Opened 6 months ago
Last modified 6 months ago
#36517 closed New feature
Add Native Vector Support for Oracle: VectorField, VectorIndex, and VectorDistance — at Initial Version
| Reported by: | SAVAN SONI | Owned by: | |
|---|---|---|---|
| Component: | Database layer (models, ORM) | Version: | dev |
| Severity: | Normal | Keywords: | |
| Cc: | SAVAN SONI | Triage Stage: | Unreviewed |
| Has patch: | no | Needs documentation: | no |
| Needs tests: | no | Patch needs improvement: | no |
| Easy pickings: | no | UI/UX: | no |
Description
This feature adds native support for Oracle’s Vector: https://docs.oracle.com/en/database/oracle/oracle-database/23/vecse/overview-ai-vector-search.html data type introduced in Oracle 23c.

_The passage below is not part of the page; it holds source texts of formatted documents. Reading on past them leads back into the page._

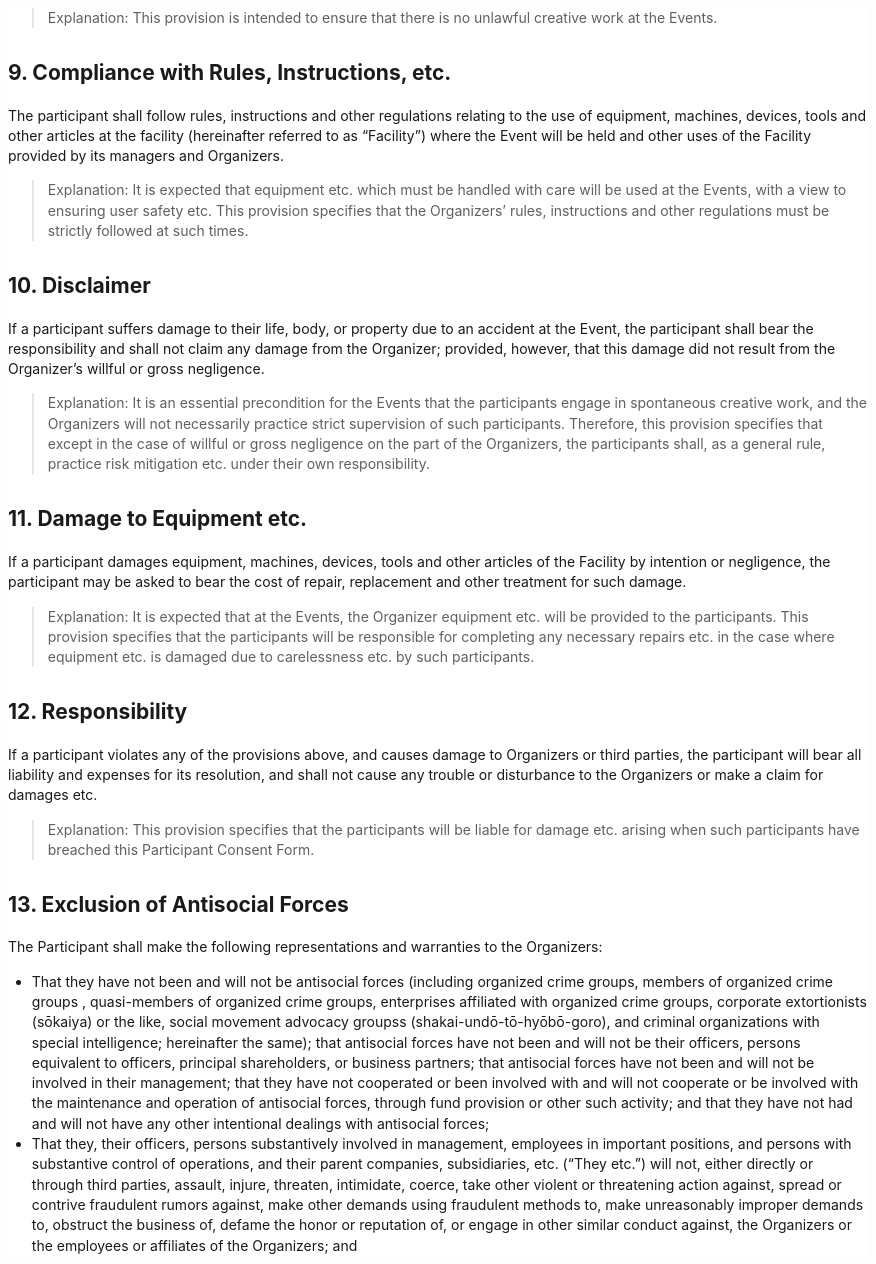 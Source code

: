 > Explanation: This provision is intended to ensure that there is no unlawful creative work at the Events.

## 9. Compliance with Rules, Instructions, etc.
The participant shall follow rules, instructions and other regulations relating to the use of equipment, machines, devices, tools and other articles at the facility (hereinafter referred to as “Facility”) where the Event will be held and other uses of the Facility provided by its managers and Organizers.

> Explanation: It is expected that equipment etc. which must be handled with care will be used at the Events, with a view to ensuring user safety etc. This provision specifies that the Organizers’ rules, instructions and other regulations must be strictly followed at such times.

## 10. Disclaimer
If a participant suffers damage to their life, body, or property due to an accident at the Event, the participant shall bear the responsibility and shall not claim any damage from the Organizer; provided, however, that this damage did not result from the Organizer’s willful or gross negligence.

> Explanation: It is an essential precondition for the Events that the participants engage in spontaneous creative work, and the Organizers will not necessarily practice strict supervision of such participants. Therefore, this provision specifies that except in the case of willful or gross negligence on the part of the Organizers, the participants shall, as a general rule, practice risk mitigation etc. under their own responsibility.

## 11. Damage to Equipment etc.
If a participant damages equipment, machines, devices, tools and other articles of the Facility by intention or negligence, the participant may be asked to bear the cost of repair, replacement and other treatment for such damage.

> Explanation: It is expected that at the Events, the Organizer equipment etc. will be provided to the participants. This provision specifies that the participants will be responsible for completing any necessary repairs etc. in the case where equipment etc. is damaged due to carelessness etc. by such participants.

## 12. Responsibility
If a participant violates any of the provisions above, and causes damage to Organizers or third parties, the participant will bear all liability and expenses for its resolution, and shall not cause any trouble or disturbance to the Organizers or make a claim for damages etc.

> Explanation: This provision specifies that the participants will be liable for damage etc. arising when such participants have breached this Participant Consent Form.

## 13. Exclusion of Antisocial Forces
The Participant shall make the following representations and warranties to the Organizers:
* That they have not been and will not be antisocial forces (including organized crime groups, members of organized crime groups ,  quasi-members  of organized crime groups, enterprises affiliated with organized crime groups, corporate extortionists (sōkaiya) or the like, social movement advocacy groupss (shakai-undō-tō-hyōbō-goro), and criminal organizations with special intelligence; hereinafter the same); that antisocial forces have not been and will not be their officers, persons equivalent to officers, principal shareholders, or business partners; that antisocial forces have not been and will not be involved in their management; that they have not cooperated or been involved with and will not cooperate or be involved with the maintenance and operation of antisocial forces, through fund provision or other such activity; and that they have not had and will not have any other intentional dealings with antisocial forces;
* That they, their officers, persons substantively involved in management, employees in important positions, and persons with substantive control of operations, and their parent companies, subsidiaries, etc. (“They etc.”) will not, either directly or through third parties, assault, injure, threaten, intimidate, coerce, take other violent or threatening action against, spread or contrive fraudulent rumors against, make other demands using fraudulent methods to, make unreasonably improper demands to, obstruct the business of, defame the honor or reputation of, or engage in other similar conduct against, the Organizers or the employees or affiliates of the Organizers; and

It enables AI and ML applications to store and query high-dimensional data directly in the database using a new VectorField model field, VectorIndex support for similarity search, and ORM expressions for vector operations.
Features Included:
VectorField model field:
- Accepts optional dimensions, storage_format, and storage_type arguments.
- Supports Dense and Sparse vector storage.
- Auto-converts lists, NumPy arrays, and oracledb.SparseVector for insert/update.
Vector Index support:
- VectorIndex class using Meta.indexes.
- Support for HNSW and IVF index types.
- Optional parameters: distance, accuracy, parallel, etc.
Vector distance expressions and lookups:
- Custom Func class VectorDistance for VECTOR_DISTANCE(lhs, rhs, metric)
- CosineDistance, EuclideanDistance, and NegativeDotProduct etc. as lookups.
- Query syntax via filter() and order_by() for similarity search.
Testing:
- Dense and Sparse vector insert/query tests added.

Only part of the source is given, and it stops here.